RES Workspace Extender is a very usefull feature to enable applications not suitable for Server Based Computing (SBC) environments to integrate seamlessly into these environments anyway. You may already be familiar with the concept of Seamless Windows. This was an idea developed by Citrix back in the Metaframe days, to enable the client to spoof an remotely published app, running off a citrix box, to look like it was integrated into the local desktop. What the RES Workspace Extender does, is quite the opposite, hence the reverse reference: It makes a local application look like it’s part of a remote desktop, hence effectively turning a PC into a thin client with fat-client capabilities.
So let’s see the screenshots, so you can see the tool running in a live environment.
In my case the name of the terminal server is SRV-TRM01. As you can see, the application Winrar(for example, you can also use Windows Media Player or a CD/DVD burning application) is not installed on the terminal server.
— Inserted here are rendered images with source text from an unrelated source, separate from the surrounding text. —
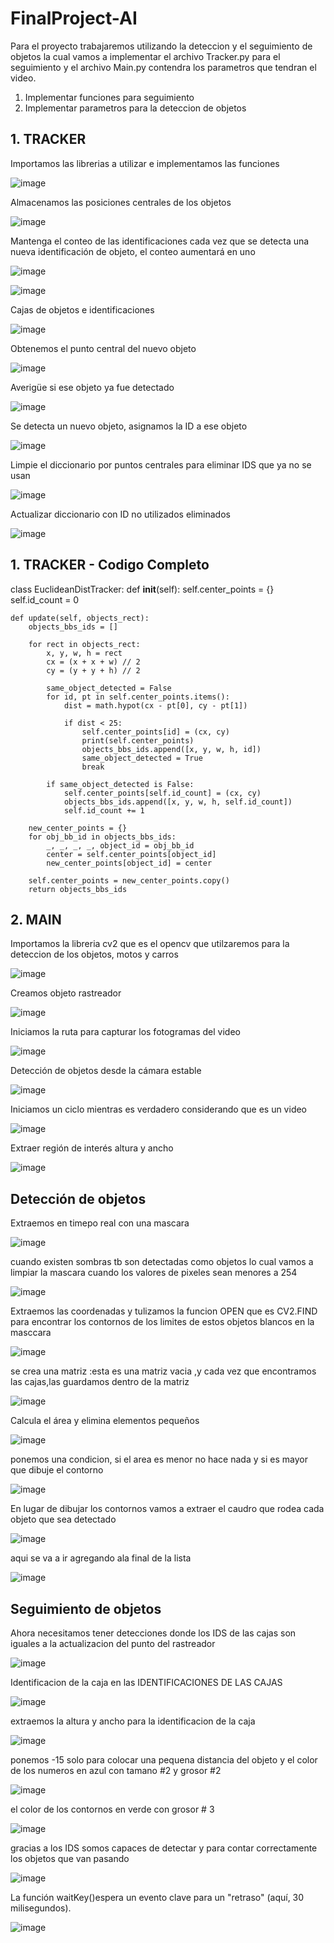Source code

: # FinalProject-AI

Para el proyecto trabajaremos utilizando la deteccion y el seguimiento de objetos la cual vamos a implementar el archivo Tracker.py 
para el seguimiento y el archivo Main.py contendra los parametros que tendran el video.

1. Implementar funciones para seguimiento
2. Implementar parametros para la deteccion de objetos


## 1. TRACKER
Importamos las librerias a utilizar e implementamos las funciones

![image](https://user-images.githubusercontent.com/74762981/188532815-73852ec6-7677-4249-a14f-188ac9b5a635.png)


Almacenamos las posiciones centrales de los objetos

![image](https://user-images.githubusercontent.com/74762981/188534008-7b4605ff-cbed-47b3-8b08-9bad2d0017aa.png)

Mantenga el conteo de las identificaciones
cada vez que se detecta una nueva identificación de objeto, el conteo aumentará en uno

![image](https://user-images.githubusercontent.com/74762981/188534265-945063b2-63db-4951-9e18-662c7c88c77b.png)

![image](https://user-images.githubusercontent.com/74762981/188534393-a9c72eb5-f8d3-401a-9b85-c36cd80945a4.png)

Cajas de objetos e identificaciones

![image](https://user-images.githubusercontent.com/74762981/188534433-bee11386-c509-433e-b7c3-3cf8b61836d8.png)

Obtenemos el punto central del nuevo objeto

![image](https://user-images.githubusercontent.com/74762981/188534506-68d99b19-f47e-4e86-a275-58eba9a3af93.png)

Averigüe si ese objeto ya fue detectado

![image](https://user-images.githubusercontent.com/74762981/188534563-ec3d40ec-20c7-401e-a78d-82ae1c7cd053.png)

Se detecta un nuevo objeto, asignamos la ID a ese objeto

![image](https://user-images.githubusercontent.com/74762981/188534765-a14ba18b-5cbf-4d0e-84a7-18cee04c3f26.png)

Limpie el diccionario por puntos centrales para eliminar IDS que ya no se usan

![image](https://user-images.githubusercontent.com/74762981/188534830-f3619acc-7866-4b5b-9882-9fa5380e03d7.png)

Actualizar diccionario con ID no utilizados eliminados

![image](https://user-images.githubusercontent.com/74762981/188534862-b4a49d6c-2f7c-4082-84c9-6c26fc459b1a.png)

## 1. TRACKER - Codigo Completo

class EuclideanDistTracker:
    def __init__(self):
        self.center_points = {}
        self.id_count = 0

    def update(self, objects_rect):
        objects_bbs_ids = []

        for rect in objects_rect:
            x, y, w, h = rect
            cx = (x + x + w) // 2
            cy = (y + y + h) // 2

            same_object_detected = False
            for id, pt in self.center_points.items():
                dist = math.hypot(cx - pt[0], cy - pt[1])

                if dist < 25:
                    self.center_points[id] = (cx, cy)
                    print(self.center_points)
                    objects_bbs_ids.append([x, y, w, h, id])
                    same_object_detected = True
                    break

            if same_object_detected is False:
                self.center_points[self.id_count] = (cx, cy)
                objects_bbs_ids.append([x, y, w, h, self.id_count])
                self.id_count += 1

        new_center_points = {}
        for obj_bb_id in objects_bbs_ids:
            _, _, _, _, object_id = obj_bb_id
            center = self.center_points[object_id]
            new_center_points[object_id] = center

        self.center_points = new_center_points.copy()
        return objects_bbs_ids


## 2. MAIN
Importamos la libreria cv2 que es el opencv que utilzaremos para la deteccion de los objetos, motos y carros

![image](https://user-images.githubusercontent.com/74762981/188537700-321a75bc-5f6e-44bc-b29f-97e57fc1dcec.png)

Creamos objeto rastreador

![image](https://user-images.githubusercontent.com/74762981/188537804-0d662e40-8f23-492b-ad48-d00ea9108824.png)

Iniciamos la ruta para capturar los fotogramas del video

![image](https://user-images.githubusercontent.com/74762981/188537963-6917bf43-5ccb-48da-bbe3-b99c42f7bf53.png)

Detección de objetos desde la cámara estable

![image](https://user-images.githubusercontent.com/74762981/188538019-1cbc7956-86f7-4712-9698-7b13c548311a.png)

Iniciamos un ciclo mientras es verdadero considerando que es un video

![image](https://user-images.githubusercontent.com/74762981/188538062-77878631-4a0c-4738-b50f-68a7ebf95158.png)

Extraer región de interés
altura y ancho

![image](https://user-images.githubusercontent.com/74762981/188538184-1936bf57-d91e-47a3-8896-e57d2a216122.png)

## Detección de objetos 

Extraemos en timepo real con una mascara

![image](https://user-images.githubusercontent.com/74762981/188538332-0021cfb6-8ea8-4fbe-84a8-1eff05b1b163.png)

cuando existen sombras tb son detectadas como objetos lo cual vamos a limpiar
la mascara cuando los valores de pixeles sean menores a 254

![image](https://user-images.githubusercontent.com/74762981/188538375-4b5997c0-f5d4-4977-aacd-3a5a7c6a2725.png)


Extraemos las coordenadas y tulizamos la funcion OPEN que es CV2.FIND 
para encontrar los contornos de los limites de estos objetos blancos en la masccara

![image](https://user-images.githubusercontent.com/74762981/188538426-59816636-18d4-47bc-9930-31813472d152.png)

se crea una matriz :esta es una matriz vacia ,y cada vez que encontramos las cajas,las 
guardamos dentro de la matriz

![image](https://user-images.githubusercontent.com/74762981/188538469-9a6378cd-9965-4edb-b7ea-65fd7adcabff.png)

Calcula el área y elimina elementos pequeños

![image](https://user-images.githubusercontent.com/74762981/188538518-45c0aad4-0b9e-4264-8ae2-2dbe79584e16.png)

ponemos una condicion, si el area es menor no hace nada y si es mayor que dibuje el contorno

![image](https://user-images.githubusercontent.com/74762981/188538551-a3be8b07-210f-414d-bf40-1f85ed7b236e.png)

 En lugar de dibujar los contornos vamos a extraer el caudro 
 que rodea cada objeto que sea detectado
 
 ![image](https://user-images.githubusercontent.com/74762981/188538598-b35450ed-c5be-43fc-a6ef-8538cf37c43f.png)

aqui se va a ir agregando ala final de la lista

![image](https://user-images.githubusercontent.com/74762981/188538645-ed9d547f-0e61-48b1-838d-04de350d382c.png)

## Seguimiento de objetos

Ahora necesitamos tener detecciones donde los IDS de las cajas son iguales a la actualizacion del punto del rastreador

![image](https://user-images.githubusercontent.com/74762981/188539573-c3e0016b-2e7d-4195-a8fd-0112b250a0a8.png)

Identificacion de la caja en las IDENTIFICACIONES DE LAS CAJAS

![image](https://user-images.githubusercontent.com/74762981/188541144-69cd3279-f1ec-4e6f-bc5f-424bcc69655f.png)

extraemos la altura y ancho para la identificacion de la caja

![image](https://user-images.githubusercontent.com/74762981/188541201-6c5c4a71-d957-4939-a6d0-aff546829693.png)

ponemos -15 solo para colocar una pequena distancia del objeto y
el color de los numeros en azul con tamano #2 y grosor #2

![image](https://user-images.githubusercontent.com/74762981/188541254-a025f239-e5d8-4706-a397-228835b9d92a.png)

el color de los contornos en verde con grosor # 3

![image](https://user-images.githubusercontent.com/74762981/188541299-7396caaf-ce79-494d-9b46-fb0e8cd118e6.png)

gracias a los IDS somos capaces de detectar y para contar correctamente los objetos que van pasando

![image](https://user-images.githubusercontent.com/74762981/188541334-2db5084e-2d51-4b2d-9f14-369f61f55cd3.png)

La función waitKey()espera un evento clave para un "retraso" (aquí, 30 milisegundos).

![image](https://user-images.githubusercontent.com/74762981/188541359-1506a811-05db-4606-93a7-7b96ee58a10e.png)


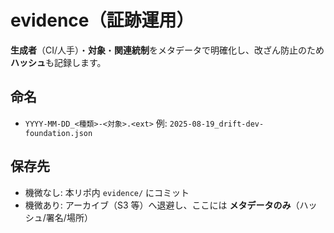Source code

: # evidence（証跡運用）
**生成者**（CI/人手）・**対象**・**関連統制**をメタデータで明確化し、改ざん防止のため **ハッシュ**も記録します。

## 命名
- `YYYY-MM-DD_<種類>-<対象>.<ext>` 例: `2025-08-19_drift-dev-foundation.json`

## 保存先
- 機微なし: 本リポ内 `evidence/` にコミット
- 機微あり: アーカイブ（S3 等）へ退避し、ここには **メタデータのみ**（ハッシュ/署名/場所）
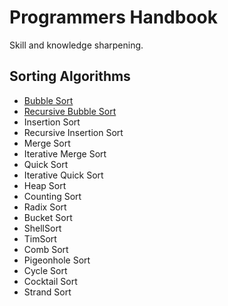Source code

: # Programmers Handbook

Skill and knowledge sharpening. 

## Sorting Algorithms

* [Bubble Sort](./SortingAlgorithms/BubbleSort.cs)
* [Recursive Bubble Sort](./SortingAlgorithms/BubbleSort.cs)
* Insertion Sort
* Recursive Insertion Sort
* Merge Sort
* Iterative Merge Sort
* Quick Sort
* Iterative Quick Sort
* Heap Sort
* Counting Sort
* Radix Sort
* Bucket Sort
* ShellSort
* TimSort
* Comb Sort
* Pigeonhole Sort
* Cycle Sort
* Cocktail Sort
* Strand Sort
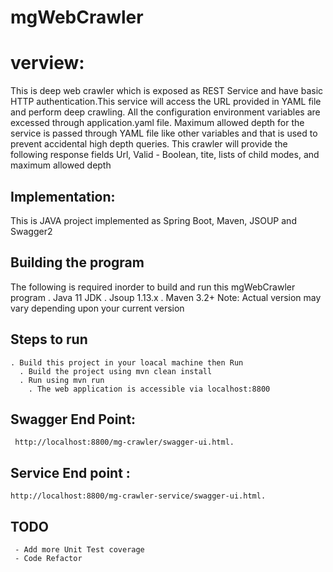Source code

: # mgWebCrawler

 # verview:

This is deep web crawler which is exposed as REST Service and have basic HTTP authentication.This service will access the URL provided in YAML file and perform deep crawling. All the configuration environment variables are excessed through application.yaml file. Maximum allowed depth for the service is passed through YAML file like other variables and that is used to prevent accidental high depth queries. This crawler will provide the following response fields Url, Valid  - Boolean, tite, lists of child modes, and maximum allowed depth
		

## Implementation:

 This is JAVA project implemented as Spring Boot, Maven, JSOUP and Swagger2

## Building the program

The following is required inorder to build and run this mgWebCrawler program
 . Java 11 JDK
 . Jsoup 1.13.x
 . Maven 3.2+
    Note:  Actual version may vary depending upon your current version
		
## Steps to run

    . Build this project in your loacal machine then Run 
	  . Build the project using mvn clean install
	  . Run using mvn run
		. The web application is accessible via localhost:8800

## Swagger End Point:

     http://localhost:8800/mg-crawler/swagger-ui.html.

## Service End point :

    http://localhost:8800/mg-crawler-service/swagger-ui.html.

  ## TODO
	 - Add more Unit Test coverage 
	 - Code Refactor
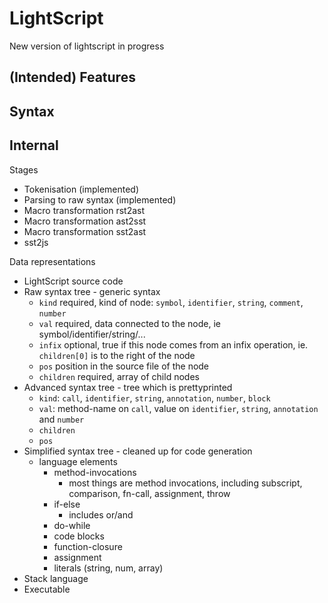 # LightScript

New version of lightscript in progress

## (Intended) Features

## Syntax

## Internal

Stages
- Tokenisation (implemented)
- Parsing to raw syntax (implemented)
- Macro transformation rst2ast
- Macro transformation ast2sst
- Macro transformation sst2ast
- sst2js

Data representations
- LightScript source code
- Raw syntax tree - generic syntax 
    - `kind` required, kind of node: `symbol`, `identifier`, `string`, `comment`, `number`
    - `val` required, data connected to the node, ie symbol/identifier/string/...
    - `infix` optional, true if this node comes from an infix operation, ie. `children[0]` is to the right of the node
    - `pos` position in the source file of the node
    - `children` required, array of child nodes
- Advanced syntax tree - tree which is prettyprinted
    - `kind`: `call`, `identifier`, `string`, `annotation`, `number`, `block`
    - `val`: method-name on `call`, value on `identifier`, `string`, `annotation` and `number`
    - `children`
    - `pos`
- Simplified syntax tree - cleaned up for code generation
    - language elements
        - method-invocations
            - most things are method invocations, including subscript, comparison, fn-call, assignment, throw
        - if-else
            - includes or/and
        - do-while
        - code blocks
        - function-closure
        - assignment
        - literals (string, num, array)
- Stack language
- Executable
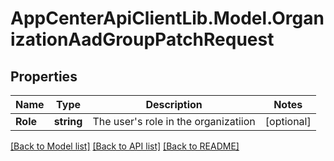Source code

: # AppCenterApiClientLib.Model.OrganizationAadGroupPatchRequest
## Properties

Name | Type | Description | Notes
------------ | ------------- | ------------- | -------------
**Role** | **string** | The user&#x27;s role in the organizatiion | [optional] 

[[Back to Model list]](../README.md#documentation-for-models) [[Back to API list]](../README.md#documentation-for-api-endpoints) [[Back to README]](../README.md)

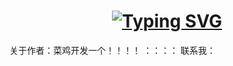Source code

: <h1 align="center">
  <a href="https://git.io/typing-svg"><img src="https://readme-typing-svg.demolab.com?font=Fira+Code&pause=1000&color=C7F75B&width=435&lines=After+all!;Tommorrow+is+another+day!%F0%9F%8E%89" alt="Typing SVG" &center=tru/></a>
</h1>

关于作者：菜鸡开发一个！！！！
：：：：
联系我：

<!--
**Snoringsleep/Snoringsleep** is a ✨ _special_ ✨ repository because its `README.md` (this file) appears on your GitHub profile.

Here are some ideas to get you started:

- 🔭 I’m currently working on ...
- 🌱 I’m currently learning ...
- 👯 I’m looking to collaborate on ...
- 🤔 I’m looking for help with ...
- 💬 Ask me about ...
- 📫 How to reach me: ...
- 😄 Pronouns: ...
- ⚡ Fun fact: ...
-->
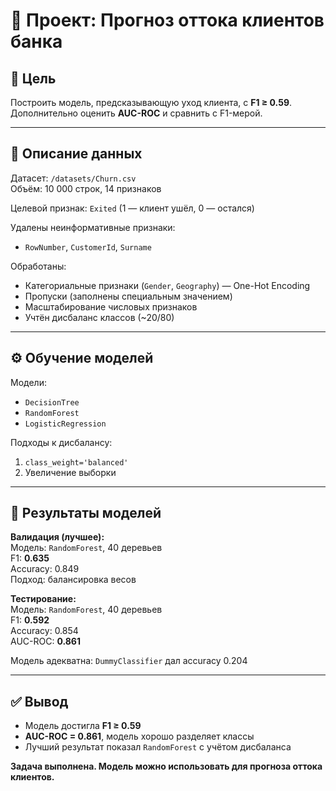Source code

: # 📌 Проект: Прогноз оттока клиентов банка

## 🎯 Цель

Построить модель, предсказывающую уход клиента, с **F1 ≥ 0.59**.  
Дополнительно оценить **AUC-ROC** и сравнить с F1-мерой.

---

## 📁 Описание данных

Датасет: `/datasets/Churn.csv`  
Объём: 10 000 строк, 14 признаков

Целевой признак: `Exited` (1 — клиент ушёл, 0 — остался)

Удалены неинформативные признаки:
- `RowNumber`, `CustomerId`, `Surname`

Обработаны:
- Категориальные признаки (`Gender`, `Geography`) — One-Hot Encoding
- Пропуски (заполнены специальным значением)
- Масштабирование числовых признаков
- Учтён дисбаланс классов (~20/80)

---

## ⚙️ Обучение моделей

Модели:
- `DecisionTree`
- `RandomForest`
- `LogisticRegression`

Подходы к дисбалансу:
1. `class_weight='balanced'`
2. Увеличение выборки

---

## 🧪 Результаты моделей

**Валидация (лучшее):**  
Модель: `RandomForest`, 40 деревьев  
F1: **0.635**  
Accuracy: 0.849  
Подход: балансировка весов

**Тестирование:**  
Модель: `RandomForest`, 40 деревьев  
F1: **0.592**  
Accuracy: 0.854  
AUC-ROC: **0.861**

Модель адекватна: `DummyClassifier` дал accuracy 0.204

---

## ✅ Вывод

- Модель достигла **F1 ≥ 0.59**  
- **AUC-ROC = 0.861**, модель хорошо разделяет классы  
- Лучший результат показал `RandomForest` с учётом дисбаланса

**Задача выполнена. Модель можно использовать для прогноза оттока клиентов.**
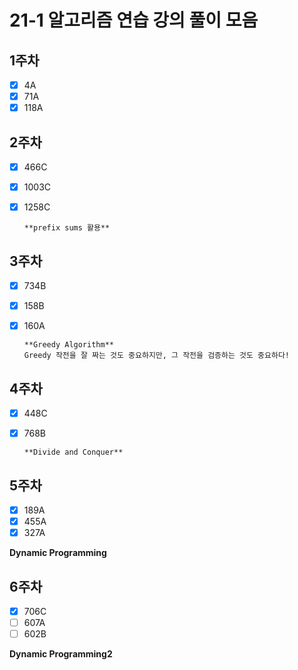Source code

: # 21-1 알고리즘 연습 강의 풀이 모음

## 1주차

- [x] 4A
- [x] 71A
- [x] 118A

## 2주차

- [x] 466C
- [x] 1003C
- [x] 1258C

      **prefix sums 활용**

## 3주차

- [x] 734B
- [x] 158B
- [x] 160A

      **Greedy Algorithm**
      Greedy 작전을 잘 짜는 것도 중요하지만, 그 작전을 검증하는 것도 중요하다!

## 4주차

- [x] 448C
- [x] 768B

      **Divide and Conquer**

## 5주차

- [x] 189A
- [x] 455A
- [x] 327A

**Dynamic Programming**

## 6주차

- [x] 706C
- [ ] 607A
- [ ] 602B

**Dynamic Programming2**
So let’s publish this application with RES Powerfuse using the tool RES Workspace Extender. I’ve installed a workstation called WS-XP01. I’ve installed the RES Workspace Extender and Winrar. You can see the RES Workspace Extender running in the system tray of the workstation.
The next step is to open the RES Powerfuse Management Console. Add a new application.
Make sure you enable the option Run as Workspace Extension (Yellow text). So let’s logon to the Terminal Server and as you can see there is our published application Winrar. When you start the application, and you take a look at the Windows Task Manager on the Terminal Server, you can see that there’s no proccess called winrar.exe, exactly that’s because the application is running local on your workstation!
The same for example Windows Media Player. As you can see, there’s no proccess called wmplayer.exe.